(Data extracted from a collection)
▼

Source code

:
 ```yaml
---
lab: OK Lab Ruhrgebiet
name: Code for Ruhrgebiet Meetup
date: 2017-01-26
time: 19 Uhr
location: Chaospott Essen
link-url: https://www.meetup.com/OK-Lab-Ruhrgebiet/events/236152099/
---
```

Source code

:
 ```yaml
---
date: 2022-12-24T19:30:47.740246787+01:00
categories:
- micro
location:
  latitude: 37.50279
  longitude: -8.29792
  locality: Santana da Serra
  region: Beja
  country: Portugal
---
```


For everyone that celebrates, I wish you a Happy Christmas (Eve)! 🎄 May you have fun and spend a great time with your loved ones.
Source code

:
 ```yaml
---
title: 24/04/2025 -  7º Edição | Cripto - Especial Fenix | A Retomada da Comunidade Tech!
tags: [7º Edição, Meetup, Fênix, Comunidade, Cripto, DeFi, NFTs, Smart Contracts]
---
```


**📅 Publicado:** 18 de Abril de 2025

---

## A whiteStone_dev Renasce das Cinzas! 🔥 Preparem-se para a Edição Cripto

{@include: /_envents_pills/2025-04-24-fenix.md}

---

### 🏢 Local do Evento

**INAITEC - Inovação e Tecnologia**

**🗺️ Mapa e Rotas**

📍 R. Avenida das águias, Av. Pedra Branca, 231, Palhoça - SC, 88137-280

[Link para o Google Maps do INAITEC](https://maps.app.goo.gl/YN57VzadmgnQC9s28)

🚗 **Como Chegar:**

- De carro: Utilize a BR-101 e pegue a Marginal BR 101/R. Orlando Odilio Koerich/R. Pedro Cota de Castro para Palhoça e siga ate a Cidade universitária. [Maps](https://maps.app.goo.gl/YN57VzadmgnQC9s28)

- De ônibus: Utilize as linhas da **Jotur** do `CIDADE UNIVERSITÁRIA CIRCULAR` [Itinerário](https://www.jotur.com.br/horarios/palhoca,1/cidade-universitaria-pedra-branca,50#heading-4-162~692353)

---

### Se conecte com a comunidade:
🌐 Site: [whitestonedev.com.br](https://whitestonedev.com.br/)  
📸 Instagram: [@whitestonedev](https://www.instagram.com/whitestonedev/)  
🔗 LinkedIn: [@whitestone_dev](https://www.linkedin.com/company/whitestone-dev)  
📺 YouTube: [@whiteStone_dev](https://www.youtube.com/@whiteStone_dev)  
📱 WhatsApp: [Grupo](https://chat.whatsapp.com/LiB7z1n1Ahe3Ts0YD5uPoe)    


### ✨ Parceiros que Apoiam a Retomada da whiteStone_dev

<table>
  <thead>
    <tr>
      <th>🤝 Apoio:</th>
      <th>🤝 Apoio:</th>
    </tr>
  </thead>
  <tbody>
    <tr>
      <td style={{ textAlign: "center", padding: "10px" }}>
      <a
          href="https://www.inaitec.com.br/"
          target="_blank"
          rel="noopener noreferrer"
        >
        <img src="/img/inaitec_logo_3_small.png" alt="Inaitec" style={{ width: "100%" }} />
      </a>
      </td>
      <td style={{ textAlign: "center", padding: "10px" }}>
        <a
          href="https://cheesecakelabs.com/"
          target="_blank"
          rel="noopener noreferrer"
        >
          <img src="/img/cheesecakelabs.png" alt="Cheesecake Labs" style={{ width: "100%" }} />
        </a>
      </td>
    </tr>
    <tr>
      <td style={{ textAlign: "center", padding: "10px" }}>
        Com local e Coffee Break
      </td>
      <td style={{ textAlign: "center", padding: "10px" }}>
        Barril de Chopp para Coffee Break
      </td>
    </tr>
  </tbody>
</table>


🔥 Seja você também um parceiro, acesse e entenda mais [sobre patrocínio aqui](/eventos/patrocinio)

▲

(Assignment) Please give back the records exactly as written, beginning at the first line and including the line that holds "### 🏢 Local do Evento" as the last.

(Written response)
Source code

:
 ```yaml
---
lab: OK Lab Ruhrgebiet
name: Code for Ruhrgebiet Meetup
date: 2017-01-26
time: 19 Uhr
location: Chaospott Essen
link-url: https://www.meetup.com/OK-Lab-Ruhrgebiet/events/236152099/
---
```

Source code

:
 ```yaml
---
date: 2022-12-24T19:30:47.740246787+01:00
categories:
- micro
location:
  latitude: 37.50279
  longitude: -8.29792
  locality: Santana da Serra
  region: Beja
  country: Portugal
---
```


For everyone that celebrates, I wish you a Happy Christmas (Eve)! 🎄 May you have fun and spend a great time with your loved ones.
Source code

:
 ```yaml
---
title: 24/04/2025 -  7º Edição | Cripto - Especial Fenix | A Retomada da Comunidade Tech!
tags: [7º Edição, Meetup, Fênix, Comunidade, Cripto, DeFi, NFTs, Smart Contracts]
---
```


**📅 Publicado:** 18 de Abril de 2025

---

## A whiteStone_dev Renasce das Cinzas! 🔥 Preparem-se para a Edição Cripto

{@include: /_envents_pills/2025-04-24-fenix.md}

---

### 🏢 Local do Evento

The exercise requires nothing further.